In Part A, students examine the effect of several environmental factors (background color, light intensity, light wave-length, and temperature) on pigment dispersion. In Part B, students locate the site of the receptors that bring about color change to determine whether the control is primary (direct action on chromatophores) or secondary (involves other receptors). Finally, in Part C they determine the type of communication (hormonal or nervous) between the receptors and the effectors (the chromatophores).

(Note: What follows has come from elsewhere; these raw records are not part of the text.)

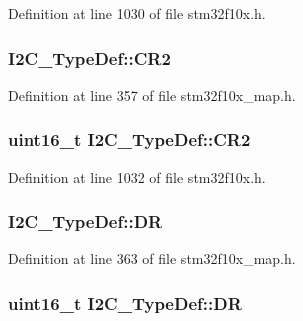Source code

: Definition at line 1030 of file stm32f10x.\+h.

\subsubsection[{\texorpdfstring{C\+R2}{CR2}}]{ I2\+C\+\_\+\+Type\+Def\+::\+C\+R2}\hypertarget{struct_i2_c___type_def_a4db1534c696d7f12497370063195a086}{}\label{struct_i2_c___type_def_a4db1534c696d7f12497370063195a086}


Definition at line 357 of file stm32f10x\+\_\+map.\+h.

\subsubsection[{\texorpdfstring{C\+R2}{CR2}}]{ {\bf uint16\+\_\+t} I2\+C\+\_\+\+Type\+Def\+::\+C\+R2}\hypertarget{struct_i2_c___type_def_ac8bff45acc455489620d50e697a24c9d}{}\label{struct_i2_c___type_def_ac8bff45acc455489620d50e697a24c9d}


Definition at line 1032 of file stm32f10x.\+h.

\subsubsection[{\texorpdfstring{DR}{DR}}]{ I2\+C\+\_\+\+Type\+Def\+::\+DR}\hypertarget{struct_i2_c___type_def_a72b8f9df9717ada07d2a6d34f30d0638}{}\label{struct_i2_c___type_def_a72b8f9df9717ada07d2a6d34f30d0638}


Definition at line 363 of file stm32f10x\+\_\+map.\+h.

\subsubsection[{\texorpdfstring{DR}{DR}}]{ {\bf uint16\+\_\+t} I2\+C\+\_\+\+Type\+Def\+::\+DR}\hypertarget{struct_i2_c___type_def_a5c1551b886fbb8e801b9203f6d7dc7c5}{}\label{struct_i2_c___type_def_a5c1551b886fbb8e801b9203f6d7dc7c5}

Ideas for additional experiments are also provided.

All materials given are per experimental group.

Experiment 1: Background Color

16 shrimp; 5 1-liter glass beakers; sand-colored, yellow, red, and white paper to cover sides and bottom of beakers; dissecting microscope; thermometer; petri dish; scissors, tape; sea-water.

Experiment 2: Light Intensity

16 shrimp pre-adapted to sand-colored background; 4 1-liter glass beakers; sand-colored paper to cover sides and bottom of 4 beakers; light meter (photographic type); dissecting microscope; thermometer; petri dish; scissors, tape; sea-water.

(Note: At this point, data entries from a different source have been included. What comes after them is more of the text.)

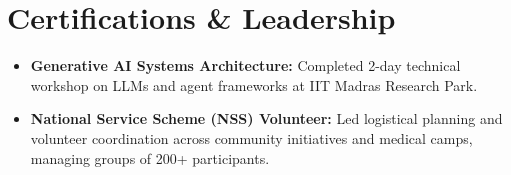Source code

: \documentclass[letterpaper,10pt]{article}
\newcommand{\resumeItem}[1]{
  \item\small{
    {#1 \vspace{-2pt}}
  }
}
\newcommand{\resumeSubHeadingListStart}{\begin{itemize}[leftmargin=0.0in, label={}]}
\newcommand{\resumeSubHeadingListEnd}{\end{itemize}}
\newcommand{\resumeItemListStart}{\begin{itemize}[leftmargin=0.15in, label=\raisebox{0.15ex}{\tiny$\bullet$}, itemsep=1.5pt]}
\newcommand{\resumeItemListEnd}{\end{itemize}\vspace{-3pt}}
\begin{document}
\section{Certifications \& Leadership}
    \resumeSubHeadingListStart
        \resumeItemListStart
            \resumeItem{\textbf{Generative AI Systems Architecture:} Completed 2-day technical workshop on LLMs and agent frameworks at IIT Madras Research Park.}
            \resumeItem{\textbf{National Service Scheme (NSS) Volunteer:} Led logistical planning and volunteer coordination across community initiatives and medical camps, managing groups of 200+ participants.}
        \resumeItemListEnd
    \resumeSubHeadingListEnd
\end{document}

Experiment 3: Light Wavelength

16 shrimp pre-adapted to sand-colored background; 4 1-liter glass beakers; white paper; 4 dissecting microscopes with colored filters (transparent plastic, available from art suppliers, taped over the light source); dissecting microscope; 4 large boxes to cover dissecting microscopes; thermometer; 4 petri dishes; sea-water.

Experiment 4: Effect of Temperature

12 shrimp pre-adapted to sand-colored background; 3 1-liter glass beakers; clear plastic bags to surround 1-liter glass beakers and elastic bands; sand-colored paper; 3 water baths set for 5, 15, and 25C (ice can be used for 5 and 15C if cooling baths are unavailable; four groups can share 1 water bath); dissecting microscope; scissors, tape; 3 thermometers; petri dish; sea-water.

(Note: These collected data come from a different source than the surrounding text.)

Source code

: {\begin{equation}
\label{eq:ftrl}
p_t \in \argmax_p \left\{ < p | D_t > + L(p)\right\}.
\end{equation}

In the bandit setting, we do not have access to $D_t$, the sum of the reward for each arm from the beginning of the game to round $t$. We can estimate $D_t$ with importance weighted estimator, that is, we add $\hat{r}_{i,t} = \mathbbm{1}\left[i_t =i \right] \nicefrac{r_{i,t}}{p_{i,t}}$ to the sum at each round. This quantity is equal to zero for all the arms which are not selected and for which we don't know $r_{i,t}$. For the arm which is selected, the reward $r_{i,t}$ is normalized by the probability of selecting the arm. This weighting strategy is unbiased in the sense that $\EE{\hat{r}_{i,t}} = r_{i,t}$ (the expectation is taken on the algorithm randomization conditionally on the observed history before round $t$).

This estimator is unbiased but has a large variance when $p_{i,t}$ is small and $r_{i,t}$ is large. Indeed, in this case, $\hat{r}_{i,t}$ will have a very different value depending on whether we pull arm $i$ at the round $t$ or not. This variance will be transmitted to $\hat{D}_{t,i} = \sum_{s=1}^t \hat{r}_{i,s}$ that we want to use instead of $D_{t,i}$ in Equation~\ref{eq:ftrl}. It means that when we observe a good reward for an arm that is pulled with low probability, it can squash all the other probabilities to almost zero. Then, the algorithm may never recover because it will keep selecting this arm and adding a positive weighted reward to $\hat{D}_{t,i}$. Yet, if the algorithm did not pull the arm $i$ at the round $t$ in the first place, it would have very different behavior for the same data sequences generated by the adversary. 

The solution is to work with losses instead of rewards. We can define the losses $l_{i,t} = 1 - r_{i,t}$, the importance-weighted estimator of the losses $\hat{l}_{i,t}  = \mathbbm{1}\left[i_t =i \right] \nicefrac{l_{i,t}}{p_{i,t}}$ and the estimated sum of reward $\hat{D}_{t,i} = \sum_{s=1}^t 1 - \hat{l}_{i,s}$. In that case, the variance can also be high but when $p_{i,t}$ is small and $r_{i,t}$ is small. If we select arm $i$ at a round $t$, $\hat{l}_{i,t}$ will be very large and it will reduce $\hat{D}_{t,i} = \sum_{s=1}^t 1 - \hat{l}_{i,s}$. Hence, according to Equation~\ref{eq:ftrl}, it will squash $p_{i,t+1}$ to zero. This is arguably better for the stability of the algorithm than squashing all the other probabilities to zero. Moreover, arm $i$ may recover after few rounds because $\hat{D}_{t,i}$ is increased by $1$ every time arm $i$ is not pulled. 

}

Experiment 5: Painting Eyes to Block Light Entry

16 shrimp pre-adapted to a sand-colored background; 3 1-liter beakers; white and black paper; white typewriter correction fluid (Liquid Paper); dissecting microscope; thermometer; scissors, tape; petri dishes; sea-water.

Experiment 6: Injection of Crude Extracts of Color Control Hormones

8 intact shrimp (pre-adapted to sand-colored background); 8 shrimp with eyes covered with Liquid Paper; 2 1-liter beakers; sand-colored paper; 8 1-ml disposable syringes (25-gauge needle); crustacean saline (see Appendix B); crude eyestalk extract from shrimp (see Appendix B); dissecting microscope; thermometer; scissors, tape; petri dish.

Introduction

Crustaceans are able to change their color or shading in response to numerous environmental changes, and can exhibit a great variety of pigment colors (for reviews see Fingerman, 1970; Florey, 1966; Hoar, 1983; Prosser, 1973). This ability to match body color with their background environment provides a useful mechanism for avoiding predators. We will be studying color change in the marine sand shrimp, Crangon septemspinosus, as it is fairly abundant in the inter-tidal waters of Atlantic Canada and its color change mechanisms have been well studied. However, many other marine crustacean species could be used instead.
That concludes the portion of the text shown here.